WHAT TO WORK ON => Return, unchanged and with no pictures, the lines below from the very first through the one that contains "We focus on".

DATA FOR THIS TASK =>
= = = =

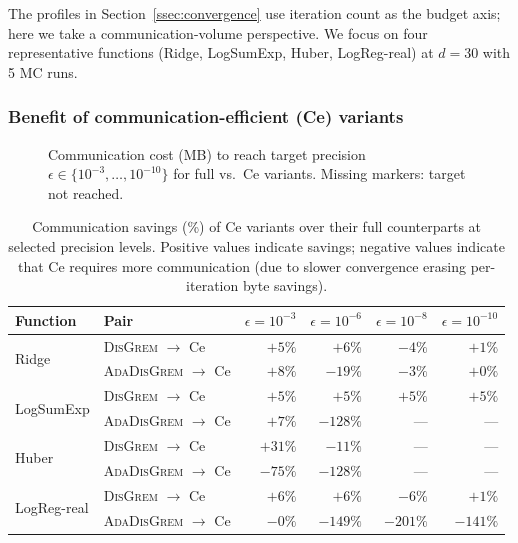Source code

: \documentclass[review,onefignum,onetabnum]{siamart171218}
\begin{document}
	The profiles in Section~\ref{ssec:convergence} use iteration count
	as the budget axis; here we take a communication-volume perspective.
	We focus on four representative functions (Ridge, LogSumExp, Huber,
	LogReg-real) at $d=30$ with 5 MC runs.
	
	\subsubsection{Benefit of communication-efficient (Ce) variants}
	
	\begin{figure}[htbp]
		\centering
		\caption{Communication cost (MB) to reach target precision
			$\epsilon\in\{10^{-3},\ldots,10^{-10}\}$ for full vs.\ Ce variants.
			Missing markers: target not reached.}
		\label{fig:ce_benefit}
	\end{figure}
	
	\begin{table}[htbp]
		\centering
		\caption{Communication savings (\%) of Ce variants over their full
			counterparts at selected precision levels.
			Positive values indicate savings; negative values indicate that
			Ce requires more communication (due to slower convergence
			erasing per-iteration byte savings).}
		\label{tab:ce_savings}
		\setlength{\tabcolsep}{5pt}
		\small
		\begin{tabular}{llrrrr}
			\toprule
			Function & Pair & $\epsilon{=}10^{-3}$ & $\epsilon{=}10^{-6}$ & $\epsilon{=}10^{-8}$ & $\epsilon{=}10^{-10}$ \\
			\midrule
			\multirow{2}{*}{Ridge}
			& \textsc{DisGrem} $\to$ Ce       & $+5\%$  & $+6\%$   & $-4\%$  & $+1\%$  \\
			& \textsc{AdaDisGrem} $\to$ Ce    & $+8\%$  & $-19\%$  & $-3\%$  & $+0\%$  \\
			\midrule
			\multirow{2}{*}{LogSumExp}
			& \textsc{DisGrem} $\to$ Ce       & $+5\%$  & $+5\%$   & $+5\%$  & $+5\%$  \\
			& \textsc{AdaDisGrem} $\to$ Ce    & $+7\%$  & $-128\%$ & ---     & ---     \\
			\midrule
			\multirow{2}{*}{Huber}
			& \textsc{DisGrem} $\to$ Ce       & $+31\%$ & $-11\%$  & ---     & ---     \\
			& \textsc{AdaDisGrem} $\to$ Ce    & $-75\%$ & $-128\%$ & ---     & ---     \\
			\midrule
			\multirow{2}{*}{LogReg-real}
			& \textsc{DisGrem} $\to$ Ce       & $+6\%$  & $+6\%$   & $-6\%$  & $+1\%$  \\
			& \textsc{AdaDisGrem} $\to$ Ce    & $-0\%$  & $-149\%$ & $-201\%$ & $-141\%$ \\
			\bottomrule
		\end{tabular}
	\end{table}
	
\end{document}
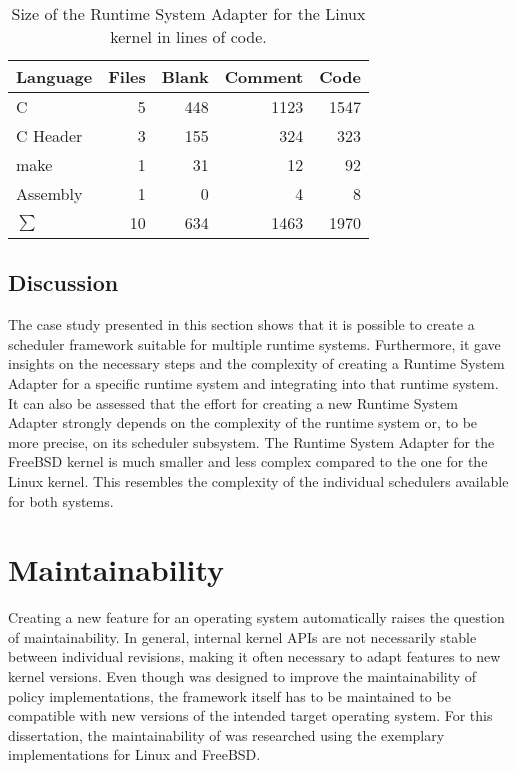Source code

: \begin{table}[!t]
	\caption[Size of the Runtime System Adapter for the Linux kernel.]{Size of the Runtime System Adapter for the Linux kernel in lines of code.}%
	\label{tbl:adapter:linux}
	\begin{tabular}{lrrrr}\toprule
		Language & Files    & Blank     & Comment    & Code       \\ \midrule
		C        & \num{5}  & \num{448} & \num{1123} & \num{1547} \\
		C Header & \num{3}  & \num{155} & \num{324}  & \num{323}  \\
		make     & \num{1}  & \num{31}  & \num{12}   & \num{92}   \\
		Assembly & \num{1}  & \num{0}   & \num{4}    & \num{8}    \\ \midrule
		\(\sum\) & \num{10} & \num{634} & \num{1463} & \num{1970} \\ \bottomrule
	\end{tabular}
\end{table}

\subsection{Discussion}

The case study presented in this section shows that it is possible to create a scheduler framework suitable for multiple runtime systems. Furthermore, it gave insights on the necessary steps and the complexity of creating a Runtime System Adapter for a specific runtime system and integrating \cobas{} into that runtime system. It can also be assessed that the effort for creating a new Runtime System Adapter strongly depends on the complexity of the runtime system or, to be more precise, on its scheduler subsystem. The Runtime System Adapter for the FreeBSD kernel is much smaller and less complex compared to the one for the Linux kernel. This resembles the complexity of the individual schedulers available for both systems.

\section{Maintainability}%
\label{sec:studies:maintainability}

Creating a new feature for an operating system automatically raises the question of maintainability. In general, internal kernel \acp{API} are not necessarily stable between individual revisions, making it often necessary to adapt features to new kernel versions. Even though \cobas{} was designed to improve the maintainability of policy implementations, the framework itself has to be maintained to be compatible with new versions of the intended target operating system. For this dissertation, the maintainability of \cobas{} was researched using the exemplary implementations for Linux and FreeBSD.

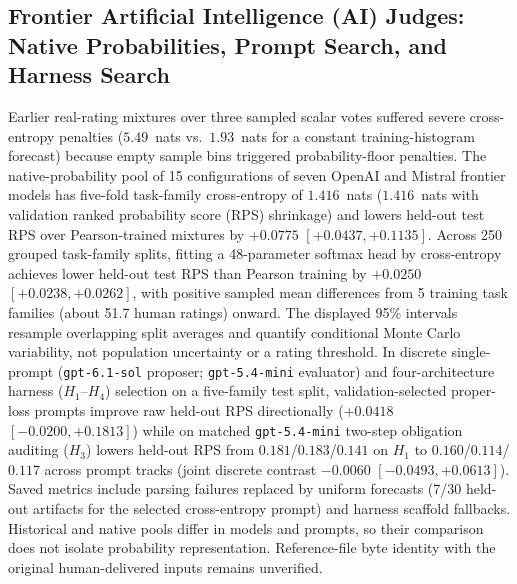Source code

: \subsection{Frontier Artificial Intelligence (AI) Judges: Native Probabilities, Prompt Search, and Harness Search}
Earlier real-rating mixtures over three sampled scalar votes suffered severe cross-entropy penalties ($5.49$~nats vs.\ $1.93$~nats for a constant training-histogram forecast) because empty sample bins triggered probability-floor penalties.
The native-probability pool of 15 configurations of seven OpenAI and Mistral frontier models has five-fold task-family cross-entropy of $1.416$~nats ($1.416$~nats with validation ranked probability score (RPS) shrinkage) and lowers held-out test RPS over Pearson-trained mixtures by $+0.0775$ $[+0.0437, +0.1135]$.
Across 250 grouped task-family splits, fitting a 48-parameter softmax head by cross-entropy achieves lower held-out test RPS than Pearson training by $+0.0250$ $[+0.0238, +0.0262]$, with positive sampled mean differences from 5 training task families (about 51.7 human ratings) onward. The displayed 95\% intervals resample overlapping split averages and quantify conditional Monte Carlo variability, not population uncertainty or a rating threshold.
In discrete single-prompt (\texttt{gpt-6.1-sol} proposer; \texttt{gpt-5.4-mini} evaluator) and four-architecture harness ($H_1$--$H_4$) selection on a five-family test split, validation-selected proper-loss prompts improve raw held-out RPS directionally ($+0.0418$ $[-0.0200, +0.1813]$) while on matched \texttt{gpt-5.4-mini} two-step obligation auditing ($H_3$) lowers held-out RPS from $0.181$/$0.183$/$0.141$ on $H_1$ to $0.160$/$0.114$/$0.117$ across prompt tracks (joint discrete contrast $-0.0060$ $[-0.0493, +0.0613]$).
Saved metrics include parsing failures replaced by uniform forecasts (7/30 held-out artifacts for the selected cross-entropy prompt) and harness scaffold fallbacks. Historical and native pools differ in models and prompts, so their comparison does not isolate probability representation. Reference-file byte identity with the original human-delivered inputs remains unverified.
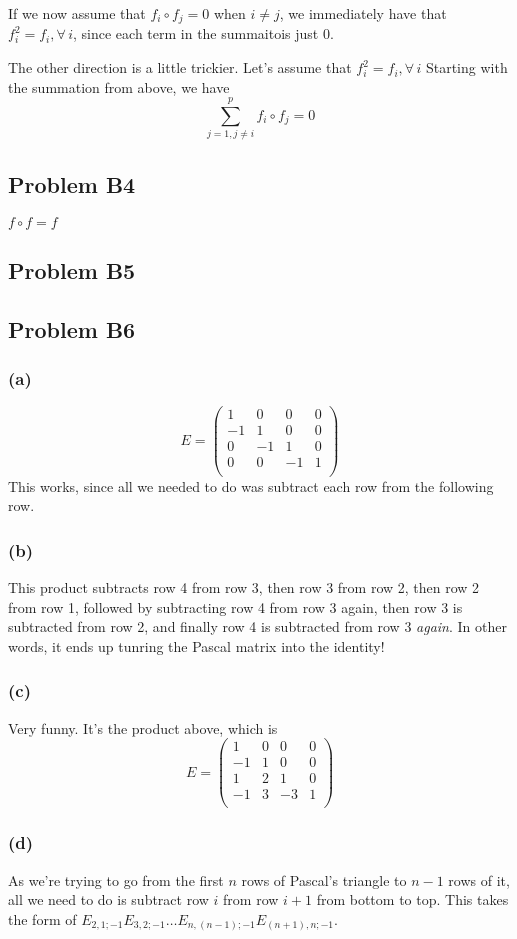 \documentclass{article}
\begin{document}
If we now assume that $f_i \circ f_j = 0$ when $i \neq j$, we immediately have
that $f_i^2 = f_i, \forall\, i$, since each term in the summaitois just 0.

The other direction is a little trickier. Let's assume that $f_i^2  = f_i,
\forall\, i$
Starting with the summation from above, we have
\[\sum_{j=1,j \neq i}^p f_i \circ f_j = 0 \]

\subsection{Problem B4}
$f \circ f = f$

\subsection{Problem B5}
\subsection{Problem B6}
\subsubsection{(a)}
\[
E=\left( 
\begin{array}{cccc}
1 &0 &0 &0\\
-1&1 &0 &0\\
0 &-1&1 &0\\
0 &0 &-1&1\\
\end{array}
\right)
\]
This works, since all we needed to do was subtract each row from the following
row.
\subsubsection{(b)}
This product subtracts row 4 from row 3, then row 3 from row 2, then row 2 from
row 1, followed by subtracting row 4 from row 3 again, then row 3 is subtracted
from row 2, and finally row 4 is subtracted from row 3 \emph{again}.
In other words, it ends up tunring the Pascal matrix into the identity!
\subsubsection{(c)}
Very funny. It's the product above, which is 
\[
E=\left( 
\begin{array}{cccc}
1 &0 &0 &0\\
-1&1 &0 &0\\
1 &2 &1 &0\\
-1&3 &-3&1\\
\end{array}
\right)
\]

\subsubsection{(d)}
As we're trying to go from the first $n$ rows of Pascal's triangle to $n-1$ rows
of it, all we need to do is subtract row $i$ from row $i+1$ from bottom to top.
This takes the form of
$E_{2,1;-1}E_{3,2;-1}\dots E_{n,(n-1); -1}E_{(n+1),n; -1}$.
\end{document}
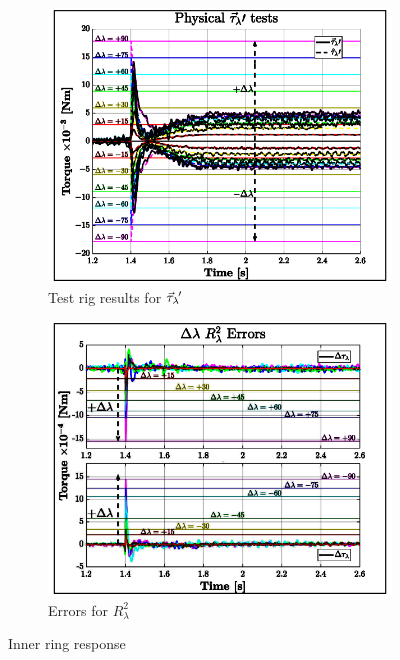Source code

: \begin{figure}[hbtp]
\vspace{-10pt}
\centering
\begin{subfigure}{0.495\textwidth}
\centering
\includegraphics[width=\textwidth]{graphs/tau-lambda}
\caption{Test rig results for $\vec{\tau}_\lambda\hspace{-1pt}'$}
\label{fig:tau-lambda}
\end{subfigure}
\begin{subfigure}{0.495\textwidth}
\centering
\includegraphics[width=\textwidth]{graphs/tau-lambda-r}
\caption{Errors for $R^2_{\lambda}$}
\label{fig:tau-lambda-r}
\end{subfigure}
\vspace{-4pt}
\caption{Inner ring response}
\vspace{-10pt}
\end{figure}
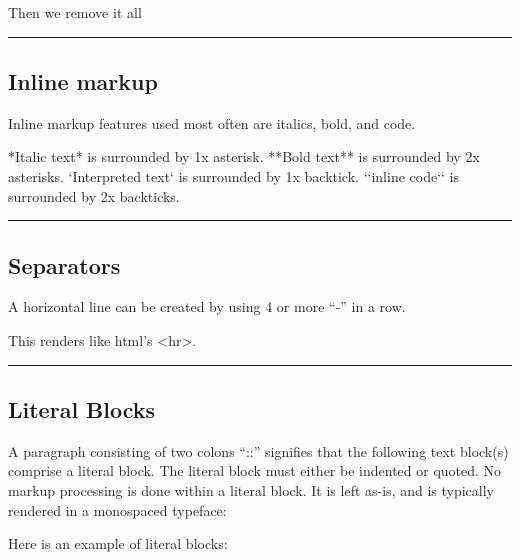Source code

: \documentclass[letterpaper,10pt,english]{sphinxmanual}
\begin{document}
Then we remove it all


\bigskip\hrule\bigskip



\subsection{Inline markup}
\label{\detokenize{guide/99_rst-guide:inline-markup}}
Inline markup features used most often are italics, bold, and code.

\begin{sphinxVerbatim}[commandchars=\\\{\}]
*Italic text* is surrounded by 1x asterisk.
**Bold text** is surrounded by 2x asterisks.
{}`Interpreted text{}` is surrounded by 1x backtick.
{}`{}`inline code{}`{}` is surrounded by 2x backticks.
\end{sphinxVerbatim}


\bigskip\hrule\bigskip



\subsection{Separators}
\label{\detokenize{guide/99_rst-guide:separators}}
A horizontal line can be created by using 4 or more “-” in a row.

\begin{sphinxVerbatim}[commandchars=\\\{\}]
\end{sphinxVerbatim}

This renders like html’s \textless{}hr\textgreater{}.


\bigskip\hrule\bigskip



\subsection{Literal Blocks}
\label{\detokenize{guide/99_rst-guide:literal-blocks}}
A paragraph consisting of two colons “::” signifies that the following text block(s) comprise a literal block. The literal block must either be indented or quoted. No markup processing is done within a literal block. It is left as-is, and is typically rendered in a monospaced typeface:

Here is an example of literal blocks:
\end{document}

= = = =

SOLUTION TO THE PROBLEM =>
Source code

: \documentclass[review,onefignum,onetabnum]{siamart171218}
\begin{document}
	The profiles in Section~\ref{ssec:convergence} use iteration count
	as the budget axis; here we take a communication-volume perspective.
	We focus on four representative functions (Ridge, LogSumExp, Huber,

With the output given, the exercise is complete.